## Task to complete
Report every line of the records below that includes the string "transaction".

## Records provided
▬▬▬▬▬▬▬▬▬▬

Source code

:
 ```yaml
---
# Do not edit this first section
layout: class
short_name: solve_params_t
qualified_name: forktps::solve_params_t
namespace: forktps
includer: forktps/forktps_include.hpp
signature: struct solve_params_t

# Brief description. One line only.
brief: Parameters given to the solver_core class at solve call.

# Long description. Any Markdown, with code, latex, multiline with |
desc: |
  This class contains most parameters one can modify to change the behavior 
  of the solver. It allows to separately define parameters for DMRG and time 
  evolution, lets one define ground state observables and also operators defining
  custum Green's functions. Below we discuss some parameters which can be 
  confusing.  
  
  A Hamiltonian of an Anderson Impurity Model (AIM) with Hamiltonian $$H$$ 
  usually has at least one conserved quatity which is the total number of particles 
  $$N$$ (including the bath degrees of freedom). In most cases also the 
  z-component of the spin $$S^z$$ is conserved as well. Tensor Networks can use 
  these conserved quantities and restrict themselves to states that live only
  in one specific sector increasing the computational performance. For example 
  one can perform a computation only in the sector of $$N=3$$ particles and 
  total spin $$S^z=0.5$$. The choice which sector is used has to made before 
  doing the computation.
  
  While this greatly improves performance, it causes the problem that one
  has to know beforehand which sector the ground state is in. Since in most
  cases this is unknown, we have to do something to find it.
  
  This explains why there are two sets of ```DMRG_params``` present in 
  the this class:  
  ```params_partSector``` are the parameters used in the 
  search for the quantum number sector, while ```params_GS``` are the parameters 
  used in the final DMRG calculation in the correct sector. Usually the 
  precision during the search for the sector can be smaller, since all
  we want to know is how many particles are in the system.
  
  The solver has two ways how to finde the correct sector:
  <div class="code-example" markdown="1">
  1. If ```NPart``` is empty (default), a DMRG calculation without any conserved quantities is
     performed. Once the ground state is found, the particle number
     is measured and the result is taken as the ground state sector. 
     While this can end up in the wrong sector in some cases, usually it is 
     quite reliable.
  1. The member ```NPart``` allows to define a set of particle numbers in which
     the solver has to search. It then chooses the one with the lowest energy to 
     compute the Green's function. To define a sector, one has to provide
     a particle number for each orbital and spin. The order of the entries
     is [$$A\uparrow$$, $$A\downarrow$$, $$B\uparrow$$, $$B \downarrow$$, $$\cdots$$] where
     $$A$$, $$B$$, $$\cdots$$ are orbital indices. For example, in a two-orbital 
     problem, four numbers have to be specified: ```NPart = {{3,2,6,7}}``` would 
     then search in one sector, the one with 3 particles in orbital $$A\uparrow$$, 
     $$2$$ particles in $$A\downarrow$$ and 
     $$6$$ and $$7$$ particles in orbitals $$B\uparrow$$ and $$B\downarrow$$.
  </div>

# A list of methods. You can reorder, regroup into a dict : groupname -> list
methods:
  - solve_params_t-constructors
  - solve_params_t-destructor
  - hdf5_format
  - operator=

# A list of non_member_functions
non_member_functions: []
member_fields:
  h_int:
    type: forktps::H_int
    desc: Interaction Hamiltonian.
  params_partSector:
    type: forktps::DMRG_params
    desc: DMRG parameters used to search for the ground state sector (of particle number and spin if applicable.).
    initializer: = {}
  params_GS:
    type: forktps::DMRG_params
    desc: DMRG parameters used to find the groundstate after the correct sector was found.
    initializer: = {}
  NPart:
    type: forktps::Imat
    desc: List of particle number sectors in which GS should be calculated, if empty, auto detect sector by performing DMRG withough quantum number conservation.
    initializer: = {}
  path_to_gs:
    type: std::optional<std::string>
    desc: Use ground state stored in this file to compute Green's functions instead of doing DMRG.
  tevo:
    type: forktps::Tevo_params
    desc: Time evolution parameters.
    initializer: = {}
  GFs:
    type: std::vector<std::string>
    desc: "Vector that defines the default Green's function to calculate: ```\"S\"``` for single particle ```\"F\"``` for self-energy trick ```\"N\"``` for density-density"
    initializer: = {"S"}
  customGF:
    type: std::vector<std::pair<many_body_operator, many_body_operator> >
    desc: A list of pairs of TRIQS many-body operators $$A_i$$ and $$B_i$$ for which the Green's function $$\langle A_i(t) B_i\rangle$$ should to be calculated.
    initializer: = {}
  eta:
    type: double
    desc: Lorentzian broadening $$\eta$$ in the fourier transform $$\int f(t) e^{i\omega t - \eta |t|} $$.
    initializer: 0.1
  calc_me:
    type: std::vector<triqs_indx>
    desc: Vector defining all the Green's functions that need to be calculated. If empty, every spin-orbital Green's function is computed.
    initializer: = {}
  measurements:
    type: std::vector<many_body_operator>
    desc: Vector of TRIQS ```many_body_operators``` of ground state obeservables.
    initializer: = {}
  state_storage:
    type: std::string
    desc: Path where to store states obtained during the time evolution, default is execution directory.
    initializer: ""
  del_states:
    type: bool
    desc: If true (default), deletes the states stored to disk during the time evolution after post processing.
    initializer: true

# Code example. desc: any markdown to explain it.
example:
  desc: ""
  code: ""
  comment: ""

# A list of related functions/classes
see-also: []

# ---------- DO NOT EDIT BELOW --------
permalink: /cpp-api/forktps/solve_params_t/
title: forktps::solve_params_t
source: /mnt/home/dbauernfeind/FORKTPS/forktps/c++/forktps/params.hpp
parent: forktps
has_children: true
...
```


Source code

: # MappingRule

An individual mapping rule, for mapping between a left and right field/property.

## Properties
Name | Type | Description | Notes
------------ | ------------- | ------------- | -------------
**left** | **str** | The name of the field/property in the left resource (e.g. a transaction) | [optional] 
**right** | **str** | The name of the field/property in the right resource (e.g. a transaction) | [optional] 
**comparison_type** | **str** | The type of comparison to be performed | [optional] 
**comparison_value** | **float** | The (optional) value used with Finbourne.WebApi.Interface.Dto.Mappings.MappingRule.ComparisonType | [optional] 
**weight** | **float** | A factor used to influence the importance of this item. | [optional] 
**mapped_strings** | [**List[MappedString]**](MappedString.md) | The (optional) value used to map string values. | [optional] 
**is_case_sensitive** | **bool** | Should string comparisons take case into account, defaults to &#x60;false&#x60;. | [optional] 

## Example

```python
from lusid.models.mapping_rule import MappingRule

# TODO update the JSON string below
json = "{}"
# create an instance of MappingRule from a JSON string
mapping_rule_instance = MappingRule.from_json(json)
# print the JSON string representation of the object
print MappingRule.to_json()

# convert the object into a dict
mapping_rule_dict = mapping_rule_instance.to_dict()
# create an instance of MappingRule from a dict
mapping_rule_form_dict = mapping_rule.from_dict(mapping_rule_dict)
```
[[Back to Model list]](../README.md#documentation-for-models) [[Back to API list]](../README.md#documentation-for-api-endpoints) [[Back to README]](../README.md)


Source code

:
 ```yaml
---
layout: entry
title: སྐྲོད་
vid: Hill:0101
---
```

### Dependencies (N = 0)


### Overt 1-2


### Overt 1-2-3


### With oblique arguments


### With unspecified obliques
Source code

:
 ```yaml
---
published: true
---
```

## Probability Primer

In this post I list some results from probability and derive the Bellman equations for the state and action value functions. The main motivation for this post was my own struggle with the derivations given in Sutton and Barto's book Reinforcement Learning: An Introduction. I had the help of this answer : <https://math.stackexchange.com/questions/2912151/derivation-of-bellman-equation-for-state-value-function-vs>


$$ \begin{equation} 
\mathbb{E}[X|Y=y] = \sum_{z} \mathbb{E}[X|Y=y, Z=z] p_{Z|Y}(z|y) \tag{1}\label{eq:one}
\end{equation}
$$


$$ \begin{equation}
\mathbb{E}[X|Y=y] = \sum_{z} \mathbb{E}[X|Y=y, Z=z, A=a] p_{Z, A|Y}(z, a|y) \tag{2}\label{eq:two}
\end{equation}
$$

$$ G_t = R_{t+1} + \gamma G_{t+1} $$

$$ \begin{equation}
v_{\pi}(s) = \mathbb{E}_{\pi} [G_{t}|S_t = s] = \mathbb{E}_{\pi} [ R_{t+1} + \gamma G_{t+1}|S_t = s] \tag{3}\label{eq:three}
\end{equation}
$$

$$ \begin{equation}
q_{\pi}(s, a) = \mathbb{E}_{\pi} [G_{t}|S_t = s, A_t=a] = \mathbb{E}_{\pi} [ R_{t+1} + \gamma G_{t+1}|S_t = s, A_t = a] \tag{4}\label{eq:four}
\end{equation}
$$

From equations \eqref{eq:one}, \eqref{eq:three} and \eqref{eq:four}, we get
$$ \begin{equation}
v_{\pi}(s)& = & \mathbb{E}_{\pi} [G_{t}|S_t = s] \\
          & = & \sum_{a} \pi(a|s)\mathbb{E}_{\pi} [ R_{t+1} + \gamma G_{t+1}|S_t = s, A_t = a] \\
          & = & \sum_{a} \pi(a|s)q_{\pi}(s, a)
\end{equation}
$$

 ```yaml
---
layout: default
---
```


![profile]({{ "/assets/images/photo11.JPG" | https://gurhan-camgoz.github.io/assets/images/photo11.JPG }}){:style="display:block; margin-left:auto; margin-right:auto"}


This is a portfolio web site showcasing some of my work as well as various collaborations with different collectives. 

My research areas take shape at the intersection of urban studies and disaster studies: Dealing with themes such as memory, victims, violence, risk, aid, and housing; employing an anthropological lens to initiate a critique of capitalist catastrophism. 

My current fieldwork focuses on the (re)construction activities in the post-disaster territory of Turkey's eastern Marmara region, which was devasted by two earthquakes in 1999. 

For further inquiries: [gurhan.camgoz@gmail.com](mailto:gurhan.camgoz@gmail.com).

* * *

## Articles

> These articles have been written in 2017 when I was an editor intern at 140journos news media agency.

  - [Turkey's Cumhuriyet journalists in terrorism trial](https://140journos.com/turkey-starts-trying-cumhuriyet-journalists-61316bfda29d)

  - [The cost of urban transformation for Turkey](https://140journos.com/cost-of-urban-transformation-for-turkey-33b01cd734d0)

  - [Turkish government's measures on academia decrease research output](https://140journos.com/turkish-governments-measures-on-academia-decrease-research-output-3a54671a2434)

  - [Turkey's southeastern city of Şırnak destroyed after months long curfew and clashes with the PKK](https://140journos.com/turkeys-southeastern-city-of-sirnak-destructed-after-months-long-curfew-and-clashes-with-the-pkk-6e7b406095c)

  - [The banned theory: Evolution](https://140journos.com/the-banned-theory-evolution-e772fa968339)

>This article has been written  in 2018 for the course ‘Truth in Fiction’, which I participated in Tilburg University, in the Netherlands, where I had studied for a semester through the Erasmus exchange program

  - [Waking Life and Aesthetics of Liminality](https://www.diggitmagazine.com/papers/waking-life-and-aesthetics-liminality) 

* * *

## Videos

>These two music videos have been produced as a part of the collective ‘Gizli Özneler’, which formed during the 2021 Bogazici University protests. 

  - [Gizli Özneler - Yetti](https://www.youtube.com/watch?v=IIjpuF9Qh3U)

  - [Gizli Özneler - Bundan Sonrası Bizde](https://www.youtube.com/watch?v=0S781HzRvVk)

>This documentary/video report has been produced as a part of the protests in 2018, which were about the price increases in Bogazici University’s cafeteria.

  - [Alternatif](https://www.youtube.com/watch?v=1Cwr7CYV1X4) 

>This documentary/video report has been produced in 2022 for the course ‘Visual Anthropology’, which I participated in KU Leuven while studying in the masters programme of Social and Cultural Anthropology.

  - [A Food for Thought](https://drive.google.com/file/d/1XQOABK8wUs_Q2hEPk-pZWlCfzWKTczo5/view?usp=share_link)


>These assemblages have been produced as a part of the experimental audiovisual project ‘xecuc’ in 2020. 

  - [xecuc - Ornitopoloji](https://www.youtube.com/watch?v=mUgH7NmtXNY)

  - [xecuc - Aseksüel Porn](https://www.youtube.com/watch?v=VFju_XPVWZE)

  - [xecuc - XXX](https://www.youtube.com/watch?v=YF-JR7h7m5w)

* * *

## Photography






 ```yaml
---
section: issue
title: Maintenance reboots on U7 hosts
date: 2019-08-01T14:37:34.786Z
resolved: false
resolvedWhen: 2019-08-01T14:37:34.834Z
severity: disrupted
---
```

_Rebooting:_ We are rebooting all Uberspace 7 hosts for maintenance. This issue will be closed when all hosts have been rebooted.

▬▬▬▬▬▬▬▬▬▬

## Finished task
**left** | **str** | The name of the field/property in the left resource (e.g. a transaction) | [optional] 
**right** | **str** | The name of the field/property in the right resource (e.g. a transaction) | [optional] 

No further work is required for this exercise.